16. En se déterminant ainsi, sans caractériser une immixtion permanente de la société [Personne physico-morale 1] SRL dans la gestion économique et sociale de la société employeur, conduisant à la perte totale d'autonomie d'action de cette dernière, la cour d'appel a privé sa décision de base légale.
Portée et conséquences de la cassation
17. La cassation à intervenir emporte cassation par voie de conséquence des chefs de dispositifs condamnant la société [Personne physico-morale 1] SRL au paiement de sommes sur le fondement de l'article 700 du code de procédure civile et aux dépens.

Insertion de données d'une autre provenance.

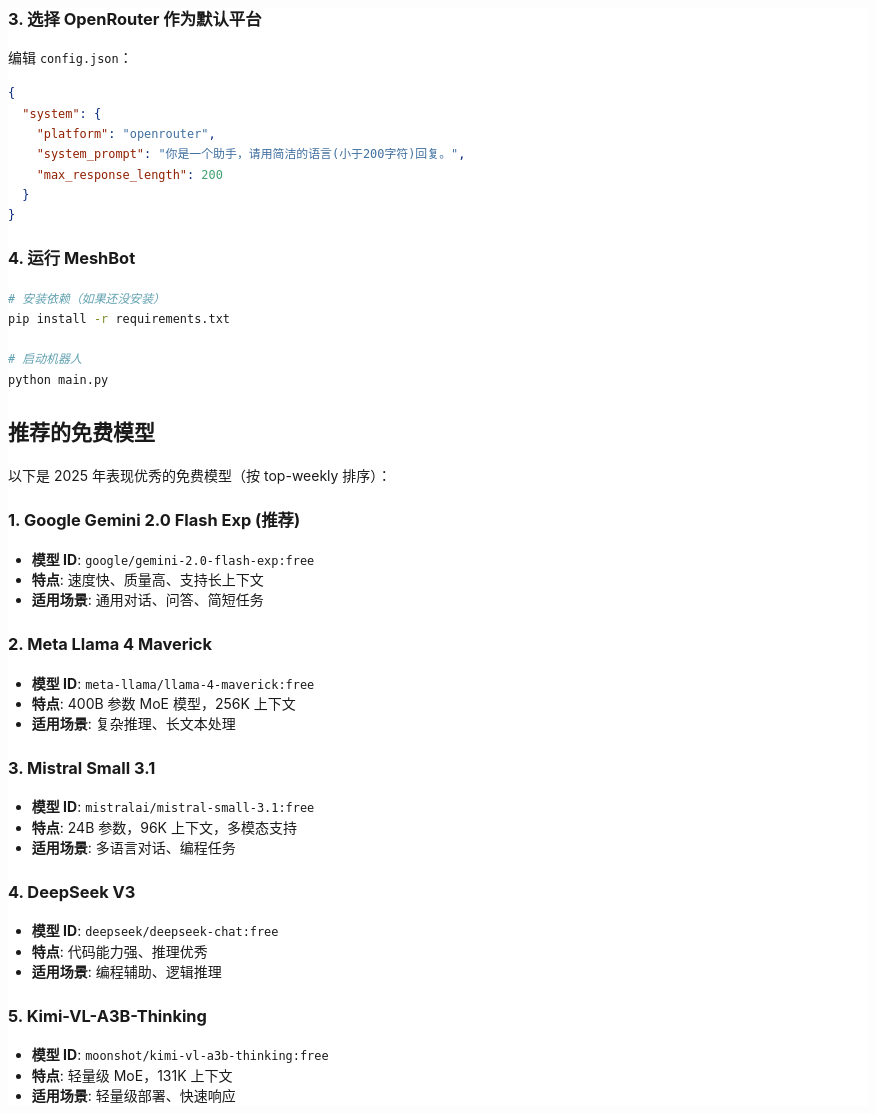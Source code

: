 ### 3. 选择 OpenRouter 作为默认平台

编辑 `config.json`：
```json
{
  "system": {
    "platform": "openrouter",
    "system_prompt": "你是一个助手，请用简洁的语言(小于200字符)回复。",
    "max_response_length": 200
  }
}
```

### 4. 运行 MeshBot

```bash
# 安装依赖（如果还没安装）
pip install -r requirements.txt

# 启动机器人
python main.py
```

## 推荐的免费模型

以下是 2025 年表现优秀的免费模型（按 top-weekly 排序）：

### 1. **Google Gemini 2.0 Flash Exp** (推荐)
- **模型 ID**: `google/gemini-2.0-flash-exp:free`
- **特点**: 速度快、质量高、支持长上下文
- **适用场景**: 通用对话、问答、简短任务

### 2. **Meta Llama 4 Maverick**
- **模型 ID**: `meta-llama/llama-4-maverick:free`
- **特点**: 400B 参数 MoE 模型，256K 上下文
- **适用场景**: 复杂推理、长文本处理

### 3. **Mistral Small 3.1**
- **模型 ID**: `mistralai/mistral-small-3.1:free`
- **特点**: 24B 参数，96K 上下文，多模态支持
- **适用场景**: 多语言对话、编程任务

### 4. **DeepSeek V3**
- **模型 ID**: `deepseek/deepseek-chat:free`
- **特点**: 代码能力强、推理优秀
- **适用场景**: 编程辅助、逻辑推理

### 5. **Kimi-VL-A3B-Thinking**
- **模型 ID**: `moonshot/kimi-vl-a3b-thinking:free`
- **特点**: 轻量级 MoE，131K 上下文
- **适用场景**: 轻量级部署、快速响应
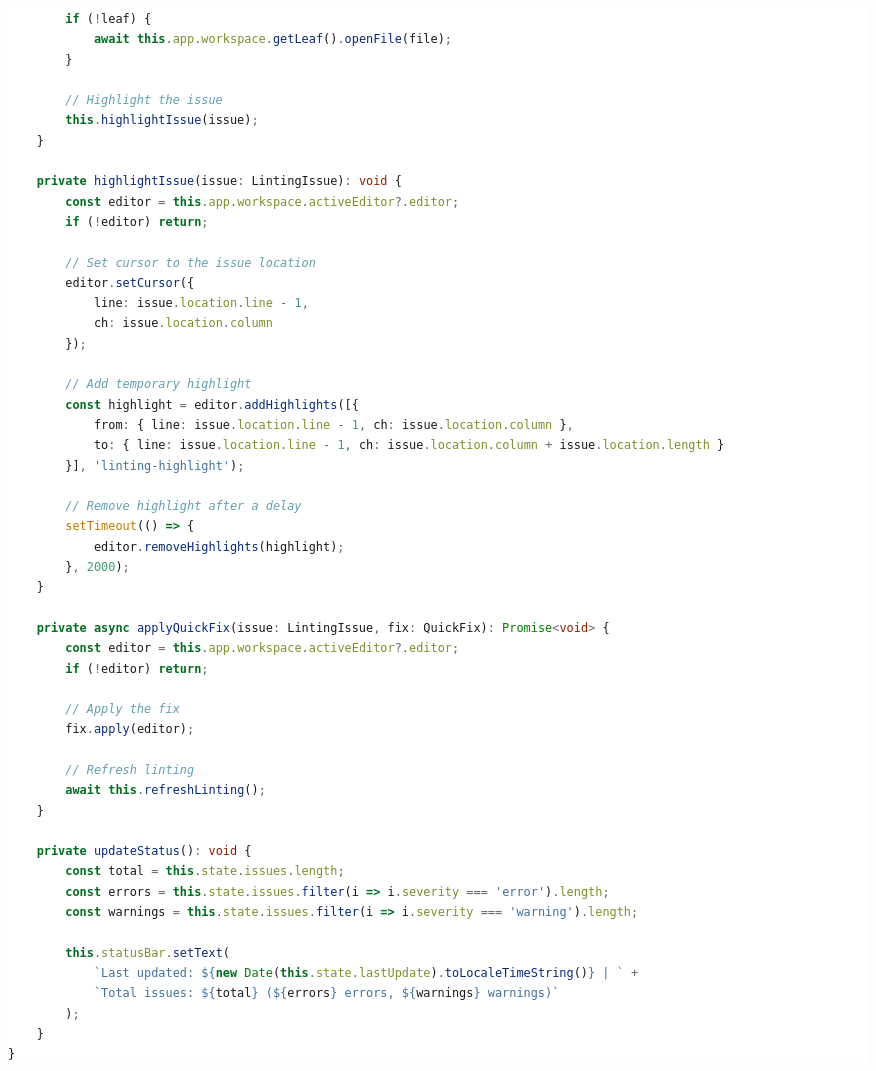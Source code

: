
 ```typescript
        if (!leaf) {
            await this.app.workspace.getLeaf().openFile(file);
        }

        // Highlight the issue
        this.highlightIssue(issue);
    }

    private highlightIssue(issue: LintingIssue): void {
        const editor = this.app.workspace.activeEditor?.editor;
        if (!editor) return;

        // Set cursor to the issue location
        editor.setCursor({
            line: issue.location.line - 1,
            ch: issue.location.column
        });

        // Add temporary highlight
        const highlight = editor.addHighlights([{
            from: { line: issue.location.line - 1, ch: issue.location.column },
            to: { line: issue.location.line - 1, ch: issue.location.column + issue.location.length }
        }], 'linting-highlight');

        // Remove highlight after a delay
        setTimeout(() => {
            editor.removeHighlights(highlight);
        }, 2000);
    }

    private async applyQuickFix(issue: LintingIssue, fix: QuickFix): Promise<void> {
        const editor = this.app.workspace.activeEditor?.editor;
        if (!editor) return;

        // Apply the fix
        fix.apply(editor);

        // Refresh linting
        await this.refreshLinting();
    }

    private updateStatus(): void {
        const total = this.state.issues.length;
        const errors = this.state.issues.filter(i => i.severity === 'error').length;
        const warnings = this.state.issues.filter(i => i.severity === 'warning').length;

        this.statusBar.setText(
            `Last updated: ${new Date(this.state.lastUpdate).toLocaleTimeString()} | ` +
            `Total issues: ${total} (${errors} errors, ${warnings} warnings)`
        );
    }
}
```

PAR CES MOTIFS, et sans qu'il y ait lieu de statuer sur les autres griefs, la Cour :
CASSE ET ANNULE, mais seulement en ce qu'ils jugent les licenciements nuls, condamnent la société [Personne physico-morale 1] SRL au paiement de différentes sommes à titre de dommages-intérêts pour licenciement nul et sur le fondement de l'article 700 du code de procédure civile ainsi qu'aux dépens, les arrêts rendus le 28 février 2019, entre les parties, par la cour d'appel de Douai ;
Remet, sur ces points, les affaires et les parties dans l'état où elles se trouvaient avant ces arrêts et les renvoie devant la cour d'appel de Douai autrement composée.